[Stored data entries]
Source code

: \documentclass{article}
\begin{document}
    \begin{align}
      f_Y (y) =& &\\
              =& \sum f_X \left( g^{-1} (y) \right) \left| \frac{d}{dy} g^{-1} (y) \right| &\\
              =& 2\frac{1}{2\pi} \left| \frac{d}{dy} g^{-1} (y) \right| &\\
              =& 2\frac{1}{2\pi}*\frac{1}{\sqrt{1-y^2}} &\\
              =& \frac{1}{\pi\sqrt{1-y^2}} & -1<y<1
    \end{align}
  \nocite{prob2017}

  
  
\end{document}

...

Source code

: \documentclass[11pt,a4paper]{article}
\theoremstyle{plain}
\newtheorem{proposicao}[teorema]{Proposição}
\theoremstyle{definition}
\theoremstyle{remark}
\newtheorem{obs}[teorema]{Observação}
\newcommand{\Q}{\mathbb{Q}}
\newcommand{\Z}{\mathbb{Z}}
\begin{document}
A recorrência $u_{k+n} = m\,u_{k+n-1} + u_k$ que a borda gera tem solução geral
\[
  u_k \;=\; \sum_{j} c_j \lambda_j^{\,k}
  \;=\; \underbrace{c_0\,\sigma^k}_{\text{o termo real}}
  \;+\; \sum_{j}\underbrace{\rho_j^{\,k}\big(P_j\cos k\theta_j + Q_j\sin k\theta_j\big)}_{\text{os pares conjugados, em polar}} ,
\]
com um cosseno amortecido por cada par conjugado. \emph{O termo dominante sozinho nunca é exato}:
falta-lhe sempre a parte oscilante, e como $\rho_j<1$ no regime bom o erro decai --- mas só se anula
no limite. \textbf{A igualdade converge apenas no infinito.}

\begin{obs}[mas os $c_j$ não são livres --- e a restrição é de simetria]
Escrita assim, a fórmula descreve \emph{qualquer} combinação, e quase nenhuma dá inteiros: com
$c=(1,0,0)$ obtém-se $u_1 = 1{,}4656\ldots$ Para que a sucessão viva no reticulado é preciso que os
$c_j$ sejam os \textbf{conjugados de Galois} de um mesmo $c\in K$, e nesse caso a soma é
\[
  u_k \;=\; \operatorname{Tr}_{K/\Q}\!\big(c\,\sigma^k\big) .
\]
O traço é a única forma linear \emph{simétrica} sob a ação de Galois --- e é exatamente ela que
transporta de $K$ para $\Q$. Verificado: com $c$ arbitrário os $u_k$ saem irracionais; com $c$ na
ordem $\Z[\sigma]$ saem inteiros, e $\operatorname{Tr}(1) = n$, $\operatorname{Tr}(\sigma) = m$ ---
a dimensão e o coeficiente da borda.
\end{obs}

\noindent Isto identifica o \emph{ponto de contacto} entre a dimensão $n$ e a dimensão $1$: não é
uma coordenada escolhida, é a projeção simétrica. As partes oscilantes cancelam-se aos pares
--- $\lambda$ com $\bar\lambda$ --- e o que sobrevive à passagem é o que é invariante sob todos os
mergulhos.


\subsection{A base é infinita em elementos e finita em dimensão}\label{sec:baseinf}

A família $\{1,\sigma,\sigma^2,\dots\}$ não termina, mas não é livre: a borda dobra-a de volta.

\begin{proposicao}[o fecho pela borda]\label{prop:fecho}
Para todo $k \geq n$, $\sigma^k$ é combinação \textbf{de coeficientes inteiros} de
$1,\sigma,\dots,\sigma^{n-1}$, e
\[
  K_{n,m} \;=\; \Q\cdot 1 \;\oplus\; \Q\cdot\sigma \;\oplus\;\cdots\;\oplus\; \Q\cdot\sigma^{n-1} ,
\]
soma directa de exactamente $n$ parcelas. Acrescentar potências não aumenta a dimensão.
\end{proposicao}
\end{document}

- **Task requirements**:
Reply with nothing but the number of lines in the data that include the word "sqrt".

- **Answer**:
2